The desktops have been sitting in the Lenovo Legion database for a while. But on August 26 (likely August 27 Australian time), a new entry was made for a Legion T7 that comes with a RTX 3070 Ti GPU, sporting 16GB GDDR6 memory:

Image: Tom’s Hardware

The 3070 Ti references aren’t appearing for me at the time of writing, but it’s a logical move for Nvidia. The VRAM difference between the RTX 3080 and RTX 3090 always made it likely that Nvidia would introduce something to bridge the gap. Ti or Super-branded versions, like they did for the 20-series Turing cards, makes a whole lot of sense.

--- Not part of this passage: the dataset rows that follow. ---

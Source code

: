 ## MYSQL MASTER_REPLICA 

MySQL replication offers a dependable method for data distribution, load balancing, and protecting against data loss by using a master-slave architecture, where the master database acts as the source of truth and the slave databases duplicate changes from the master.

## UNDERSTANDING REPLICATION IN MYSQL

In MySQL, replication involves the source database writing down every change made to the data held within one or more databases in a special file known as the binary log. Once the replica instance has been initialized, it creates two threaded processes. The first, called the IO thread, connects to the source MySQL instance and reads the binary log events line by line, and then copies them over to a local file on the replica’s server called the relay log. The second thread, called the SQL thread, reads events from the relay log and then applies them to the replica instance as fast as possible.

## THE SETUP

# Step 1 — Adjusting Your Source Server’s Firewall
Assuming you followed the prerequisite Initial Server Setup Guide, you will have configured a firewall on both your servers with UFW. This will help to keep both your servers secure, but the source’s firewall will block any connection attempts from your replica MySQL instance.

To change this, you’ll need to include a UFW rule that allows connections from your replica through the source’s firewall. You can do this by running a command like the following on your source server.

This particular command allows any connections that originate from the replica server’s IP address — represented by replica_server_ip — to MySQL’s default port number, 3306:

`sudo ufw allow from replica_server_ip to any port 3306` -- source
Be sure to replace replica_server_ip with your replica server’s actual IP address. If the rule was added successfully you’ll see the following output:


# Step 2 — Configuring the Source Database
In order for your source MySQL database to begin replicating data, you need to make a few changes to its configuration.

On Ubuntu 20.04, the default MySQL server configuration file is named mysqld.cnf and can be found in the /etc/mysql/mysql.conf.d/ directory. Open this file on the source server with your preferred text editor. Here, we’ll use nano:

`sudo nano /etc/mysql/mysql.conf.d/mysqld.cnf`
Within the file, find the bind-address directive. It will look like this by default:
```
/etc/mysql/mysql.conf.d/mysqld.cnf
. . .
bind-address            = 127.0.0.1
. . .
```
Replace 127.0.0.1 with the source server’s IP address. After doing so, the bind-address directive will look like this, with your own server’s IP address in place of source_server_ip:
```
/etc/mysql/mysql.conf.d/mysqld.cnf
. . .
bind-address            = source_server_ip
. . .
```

That said, it’s hard not to think this ended up as some kind of typo. A RTX 3080 Ti makes more sense than an RTX 3070 Ti, rather than offering a 16GB model of the (currently) lowest offering in the RTX Ampere lineup. However, it would make a lot of sense if Nvidia were to offer a 16GB or 20GB model of the RTX 3080 down the road — something with not quite as much RAM or CUDA cores as the RTX 3090.

There’s already definitely a case for gamers to think about getting more memory for their GPUs, however. More and more games are starting to eat up to 7GB and 8GB of VRAM at 1440p with all effects enabled, as do slightly older games at 8K. Having that extra buffer would certainly make sense as we look at the next few years of games and their likely memory/bandwidth requirements.

In any case, we’ll probably start hearing about what AMD has to offer before the RTX 3070 Ti, or any Ti-branded Ampere card, actually launches. That’s likely to cause all sorts of price shifts — and when that happens, then we’ll see where any Ti-branded cards are likely to slot into.